Pence’s remarks come just a day after a federal judge for the D.C. district court ruled that Pence must comply with a subpoena and testify before the federal grand jury. It was unclear yesterday whether Pence, who may run for president in 2024, planned to appeal the decision.

D.C. Chief Judge James Boasberg’s ruling — that remains under seal — shut down Trump’s argument that Pence shouldn’t have to testify on the grounds of executive privilege, emphasizing he is not immune from testifying on alleged illegal actions by the former president.

But Judge Boasberg also granted Pence a partial victory, agreeing with his lawyer’s argument that the Constitution’s Speech or Debate clause does give the former vice president some limited protections. Boasberg’s ruling agreed that Pence can decline to answer questions related to his legislative actions on Jan. 6, as he was acting as the president of the Senate while he presided over the certification of the election results.

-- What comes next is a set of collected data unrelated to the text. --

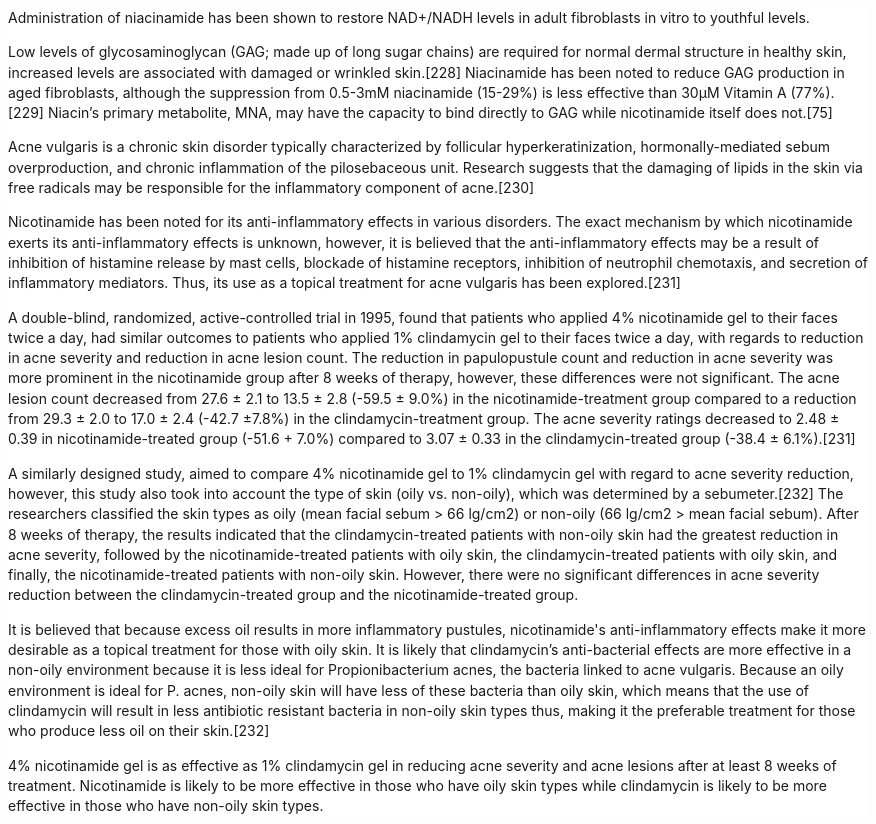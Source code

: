 
Administration of niacinamide has been shown to restore NAD\+/NADH levels in adult fibroblasts in vitro to youthful levels. 


Low levels of glycosaminoglycan (GAG; made up of long sugar chains) are required for normal dermal structure in healthy skin, increased levels are associated with damaged or wrinkled skin.\[228] Niacinamide has been noted to reduce GAG production in aged fibroblasts, although the suppression from 0\.5\-3mM niacinamide (15\-29%) is less effective than 30µM Vitamin A (77%).\[229] Niacin’s primary metabolite, MNA, may have the capacity to bind directly to GAG while nicotinamide itself does not.\[75]

Acne vulgaris is a chronic skin disorder typically characterized by follicular hyperkeratinization, hormonally\-mediated sebum overproduction, and chronic inflammation of the pilosebaceous unit. Research suggests that the damaging of lipids in the skin via free radicals may be responsible for the inflammatory component of acne.\[230]

Nicotinamide has been noted for its anti\-inflammatory effects in various disorders. The exact mechanism by which nicotinamide exerts its anti\-inflammatory effects is unknown, however, it is believed that the anti\-inflammatory effects may be a result of inhibition of histamine release by mast cells, blockade of histamine receptors, inhibition of neutrophil chemotaxis, and secretion of inflammatory mediators. Thus, its use as a topical treatment for acne vulgaris has been explored.\[231]

A double\-blind, randomized, active\-controlled trial in 1995, found that patients who applied 4% nicotinamide gel to their faces twice a day, had similar outcomes to patients who applied 1% clindamycin gel to their faces twice a day, with regards to reduction in acne severity and reduction in acne lesion count. The reduction in papulopustule count and reduction in acne severity was more prominent in the nicotinamide group after 8 weeks of therapy, however, these differences were not significant. The acne lesion count decreased from 27\.6 ± 2\.1 to 13\.5 ± 2\.8 (\-59\.5 ± 9\.0%) in the nicotinamide\-treatment group compared to a reduction from 29\.3 ± 2\.0 to 17\.0 ± 2\.4 (\-42\.7 ±7\.8%) in the clindamycin\-treatment group. The acne severity ratings decreased to 2\.48 ± 0\.39 in nicotinamide\-treated group (\-51\.6 \+ 7\.0%) compared to 3\.07 ± 0\.33 in the clindamycin\-treated group (\-38\.4 ± 6\.1%).\[231]

A similarly designed study, aimed to compare 4% nicotinamide gel to 1% clindamycin gel with regard to acne severity reduction, however, this study also took into account the type of skin (oily vs. non\-oily), which was determined by a sebumeter.\[232] The researchers classified the skin types as oily (mean facial sebum \> 66 lg/cm2\) or non\-oily (66 lg/cm2 \> mean facial sebum). After 8 weeks of therapy, the results indicated that the clindamycin\-treated patients with non\-oily skin had the greatest reduction in acne severity, followed by the nicotinamide\-treated patients with oily skin, the clindamycin\-treated patients with oily skin, and finally, the nicotinamide\-treated patients with non\-oily skin. However, there were no significant differences in acne severity reduction between the clindamycin\-treated group and the nicotinamide\-treated group.

It is believed that because excess oil results in more inflammatory pustules, nicotinamide's anti\-inflammatory effects make it more desirable as a topical treatment for those with oily skin. It is likely that clindamycin’s anti\-bacterial effects are more effective in a non\-oily environment because it is less ideal for Propionibacterium acnes, the bacteria linked to acne vulgaris. Because an oily environment is ideal for P. acnes, non\-oily skin will have less of these bacteria than oily skin, which means that the use of clindamycin will result in less antibiotic resistant bacteria in non\-oily skin types thus, making it the preferable treatment for those who produce less oil on their skin.\[232]


4% nicotinamide gel is as effective as 1% clindamycin gel in reducing acne severity and acne lesions after at least 8 weeks of treatment. Nicotinamide is likely to be more effective in those who have oily skin types while clindamycin is likely to be more effective in those who have non\-oily skin types.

“Now, for the first time ever, a federal court has recognized that these protections extend to a vice president,” Pence added in Iowa.

Pence has previously vowed to take his legal fight to the Supreme Court if necessary, calling the subpoena “unconstitutional and unprecedented.” 

So far it is unclear how Pence and his legal team will proceed.

“We are currently talking to our counsel about the balance of that decision and determining a way forward,” he said.